- [Data for analysis]
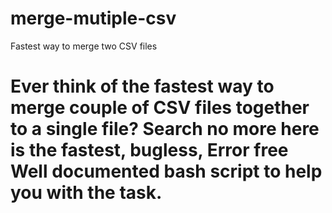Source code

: # merge-mutiple-csv
Fastest way to merge two CSV files

# Ever think of the fastest way to merge couple of CSV files together to a single file? Search no more here is the fastest, bugless, Error free Well documented bash script to help you with the task.
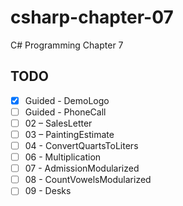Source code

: # csharp-chapter-07
C# Programming Chapter 7

## TODO
- [X] Guided - DemoLogo
- [ ] Guided - PhoneCall
- [ ] 02 – SalesLetter
- [ ] 03 – PaintingEstimate
- [ ] 04 - ConvertQuartsToLiters
- [ ] 06 - Multiplication
- [ ] 07 - AdmissionModularized
- [ ] 08 - CountVowelsModularized
- [ ] 09 - Desks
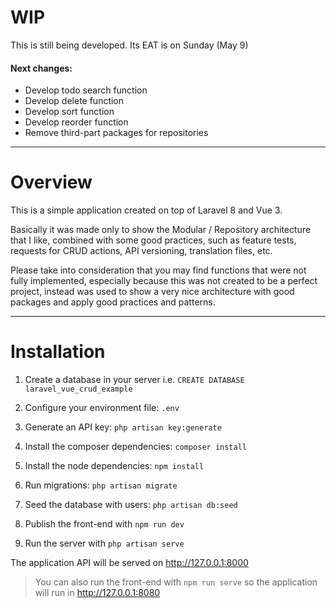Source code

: # WIP

This is still being developed. Its EAT is on Sunday (May 9)

#### Next changes:

- Develop todo search function
- Develop delete function
- Develop sort function
- Develop reorder function
- Remove third-part packages for repositories

---

# Overview

This is a simple application created on top of Laravel 8 and Vue 3.

Basically it was made only to show the Modular / Repository architecture
that I like, combined with some good practices, such as feature tests, 
requests for CRUD actions, API versioning, translation files, etc.

Please take into consideration that you may find functions that were not 
fully implemented, especially because this was not created to be a perfect project,
instead was used to show a very nice architecture with good packages and apply
good practices and patterns.

---

# Installation

1. Create a database in your server i.e. 
   `CREATE DATABASE laravel_vue_crud_example`
   
2. Configure your environment file: `.env`

3. Generate an API key: `php artisan key:generate`
   
4. Install the composer dependencies: `composer install`

5. Install the node dependencies: `npm install`

6. Run migrations: `php artisan migrate`
 
7. Seed the database with users: `php artisan db:seed`
   
8. Publish the front-end with `npm run dev`

9. Run the server with `php artisan serve`

The application API will be served on http://127.0.0.1:8000

> You can also run the front-end with `npm run serve` so the application will
> run in http://127.0.0.1:8080


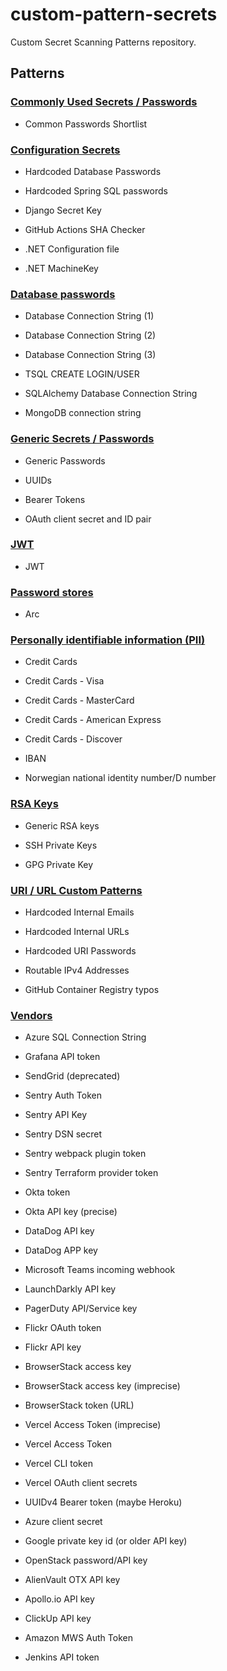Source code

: # custom-pattern-secrets

Custom Secret Scanning Patterns repository.

## Patterns



### [Commonly Used Secrets / Passwords](./common)



- Common Passwords Shortlist
  

### [Configuration Secrets](./configs)



- Hardcoded Database Passwords

- Hardcoded Spring SQL passwords

- Django Secret Key

- GitHub Actions SHA Checker

- .NET Configuration file

- .NET MachineKey
  

### [Database passwords](./database)



- Database Connection String (1)

- Database Connection String (2)

- Database Connection String (3)

- TSQL CREATE LOGIN/USER

- SQLAlchemy Database Connection String

- MongoDB connection string
  

### [Generic Secrets / Passwords](./generic)



- Generic Passwords

- UUIDs

- Bearer Tokens

- OAuth client secret and ID pair
  

### [JWT](./jwt)



- JWT
  

### [Password stores](./password_store)



- Arc
  

### [Personally identifiable information (PII)](./pii)



- Credit Cards

- Credit Cards - Visa

- Credit Cards - MasterCard

- Credit Cards - American Express

- Credit Cards - Discover

- IBAN

- Norwegian national identity number/D number
  

### [RSA Keys](./rsa)



- Generic RSA keys

- SSH Private Keys

- GPG Private Key
  

### [URI / URL Custom Patterns](./uri)



- Hardcoded Internal Emails

- Hardcoded Internal URLs

- Hardcoded URI Passwords

- Routable IPv4 Addresses

- GitHub Container Registry typos
  

### [Vendors](./vendors)



- Azure SQL Connection String

- Grafana API token

- SendGrid (deprecated)

- Sentry Auth Token

- Sentry API Key

- Sentry DSN secret

- Sentry webpack plugin token

- Sentry Terraform provider token

- Okta token

- Okta API key (precise)

- DataDog API key

- DataDog APP key

- Microsoft Teams incoming webhook

- LaunchDarkly API key

- PagerDuty API/Service key

- Flickr OAuth token

- Flickr API key

- BrowserStack access key

- BrowserStack access key (imprecise)

- BrowserStack token (URL)

- Vercel Access Token (imprecise)

- Vercel Access Token

- Vercel CLI token

- Vercel OAuth client secrets

- UUIDv4 Bearer token (maybe Heroku)

- Azure client secret

- Google private key id (or older API key)

- OpenStack password/API key

- AlienVault OTX API key

- Apollo.io API key

- ClickUp API key

- Amazon MWS Auth Token

- Jenkins API token
  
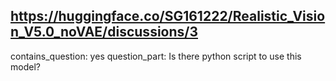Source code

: ## https://huggingface.co/SG161222/Realistic_Vision_V5.0_noVAE/discussions/3

contains_question: yes
question_part: Is there python script to use this model?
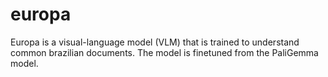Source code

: # europa

Europa is a visual-language model (VLM) that is trained to understand common brazilian documents. The model is finetuned from the PaliGemma model.
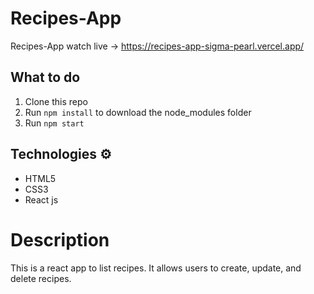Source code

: # Recipes-App

Recipes-App watch live -> https://recipes-app-sigma-pearl.vercel.app/

## What to do  
1. Clone this repo     
2. Run `npm install` to download the node_modules folder   
3. Run `npm start`
   
## Technologies ⚙️  
 
* HTML5   
* CSS3 
* React js


# Description
This is a react app to list recipes.
It allows users to create, update, and delete recipes.
 
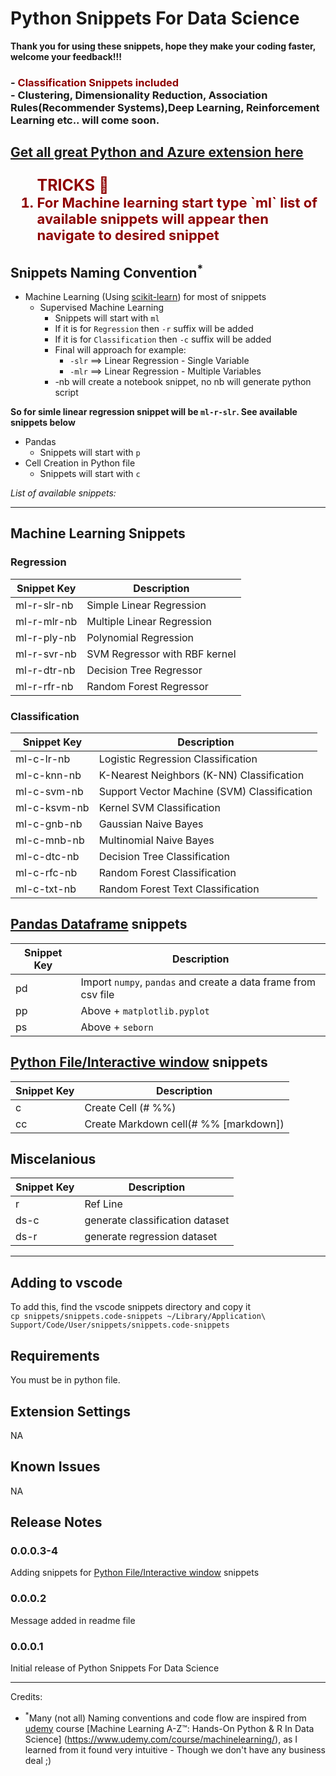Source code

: # Python Snippets For Data Science


**Thank you for using these snippets, hope they make your coding faster, welcome your feedback!!!**


<h3>
 - <span style="color:#8E0000;">Classification Snippets included</span>  <br>
 - Clustering, Dimensionality Reduction, Association Rules(Recommender Systems),Deep Learning, Reinforcement Learning etc.. will come soon.
</h3>
 
<h2 style="color:#8E0000;">  

[Get all great Python and Azure extension here](https://marketplace.visualstudio.com/items?itemName=SunilYadav.dspysnippets)
</h2>

<ol style="color:#8E0000; font-weight:bold;font-size:25px;">TRICKS &#x1F514;
<li style="color:#8E0000; font-weight:bold;font-size:22px;">For Machine learning start type `ml` list of available snippets will appear then navigate to desired snippet</li>
</ol>

## Snippets Naming Convention<sup>*<sup>

- Machine Learning (Using [scikit-learn](https://scikit-learn.org/stable/)) for most of snippets
  - Supervised Machine Learning
    - Snippets will start with `ml`
    - If it is for `Regression` then `-r` suffix will be added
    - If it is for `Classification` then `-c` suffix will be added
    - Final will approach for example:
      - `-slr` ==> Linear Regression - Single Variable
      - `-mlr` ==> Linear Regression - Multiple Variables
    - -nb will create a notebook snippet, no nb will generate python script

**So for simle linear regression snippet will be `ml-r-slr`. See available snippets below**

- Pandas
  - Snippets will start with `p`
- Cell Creation in Python file
  - Snippets will start with `c`

*List of available snippets:*

-----------------------------------------------------------------------------------------------------------

## Machine Learning Snippets

### Regression

| Snippet Key | Description                   |
| ----------- | ----------------------------- |
| ml-r-slr-nb | Simple Linear Regression      |
| ml-r-mlr-nb | Multiple Linear Regression    |
| ml-r-ply-nb | Polynomial Regression         |
| ml-r-svr-nb | SVM Regressor with RBF kernel |
| ml-r-dtr-nb | Decision Tree Regressor       |
| ml-r-rfr-nb | Random Forest Regressor       |

### Classification

| Snippet Key  | Description                                 |
| ------------ | ------------------------------------------- |
| ml-c-lr-nb   | Logistic Regression Classification          |
| ml-c-knn-nb  | K-Nearest Neighbors (K-NN) Classification   |
| ml-c-svm-nb  | Support Vector Machine (SVM) Classification |
| ml-c-ksvm-nb | Kernel SVM Classification                   |
| ml-c-gnb-nb  | Gaussian Naive Bayes                        |
| ml-c-mnb-nb  | Multinomial Naive Bayes                     |
| ml-c-dtc-nb  | Decision Tree Classification                |
| ml-c-rfc-nb  | Random Forest Classification                |
| ml-c-txt-nb  | Random Forest Text Classification           |

## [Pandas Dataframe](https://pandas.pydata.org/pandas-docs/stable/index.html) snippets

| Snippet Key | Description                                                    |
| ----------- | -------------------------------------------------------------- |
| pd          | Import `numpy`, `pandas` and create a data frame from csv file |
| pp          | Above + `matplotlib.pyplot`                                    |
| ps          | Above + `seborn`                                               |

## [Python File/Interactive window](https://code.visualstudio.com/docs/python/jupyter-support-py) snippets

| Snippet Key | Description                           |
| ----------- | ------------------------------------- |
| c           | Create Cell (# %%)                    |
| cc          | Create Markdown cell(# %% [markdown]) |

## Miscelanious

| Snippet Key | Description                     |
| ----------- | ------------------------------- |
| r           | Ref Line                        |
| ds-c        | generate classification dataset |
| ds-r        | generate regression dataset     |

-----------------------------------------------------------------------------------------------------------

## Adding to vscode
To add this, find the vscode snippets directory and copy it   
`cp snippets/snippets.code-snippets ~/Library/Application\ Support/Code/User/snippets/snippets.code-snippets`

## Requirements

You must be in python file.

## Extension Settings

NA

## Known Issues

NA

## Release Notes

### 0.0.0.3-4

Adding snippets for [Python File/Interactive window](https://code.visualstudio.com/docs/python/jupyter-support-py) snippets

### 0.0.0.2

Message added in readme file

### 0.0.0.1

Initial release of Python Snippets For Data Science

-----------------------------------------------------------------------------------------------------------
Credits:

- <sup>*</sup>Many (not all) Naming conventions and code flow are inspired from [udemy](https://www.udemy.com/) course [Machine Learning A-Z™: Hands-On Python & R In Data Science] (https://www.udemy.com/course/machinelearning/), as I learned from it found very intuitive  - Though we don't have any business deal ;)

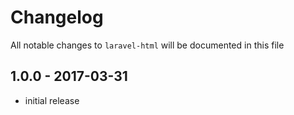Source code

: # Changelog

All notable changes to `laravel-html` will be documented in this file

## 1.0.0 - 2017-03-31

- initial release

- [Exercise objective] Your reply should hold nothing but the lines above, from the one containing "5. Install the" to the one containing "### [URI / URL Custom Patterns](./uri)", reproduced exactly minus the pictures.

- [Response to the exercise]
5. Install the node dependencies: `npm install`

6. Run migrations: `php artisan migrate`
 
7. Seed the database with users: `php artisan db:seed`
   
8. Publish the front-end with `npm run dev`

9. Run the server with `php artisan serve`

The application API will be served on http://127.0.0.1:8000

> You can also run the front-end with `npm run serve` so the application will
> run in http://127.0.0.1:8080


Source code

: # custom-pattern-secrets

Custom Secret Scanning Patterns repository.

## Patterns



### [Commonly Used Secrets / Passwords](./common)



- Common Passwords Shortlist
  

### [Configuration Secrets](./configs)



- Hardcoded Database Passwords

- Hardcoded Spring SQL passwords

- Django Secret Key

- GitHub Actions SHA Checker

- .NET Configuration file

- .NET MachineKey
  

### [Database passwords](./database)



- Database Connection String (1)

- Database Connection String (2)

- Database Connection String (3)

- TSQL CREATE LOGIN/USER

- SQLAlchemy Database Connection String

- MongoDB connection string
  

### [Generic Secrets / Passwords](./generic)



- Generic Passwords

- UUIDs

- Bearer Tokens

- OAuth client secret and ID pair
  

### [JWT](./jwt)



- JWT
  

### [Password stores](./password_store)



- Arc
  

### [Personally identifiable information (PII)](./pii)



- Credit Cards

- Credit Cards - Visa

- Credit Cards - MasterCard

- Credit Cards - American Express

- Credit Cards - Discover

- IBAN

- Norwegian national identity number/D number
  

### [RSA Keys](./rsa)



- Generic RSA keys

- SSH Private Keys

- GPG Private Key
  

### [URI / URL Custom Patterns](./uri)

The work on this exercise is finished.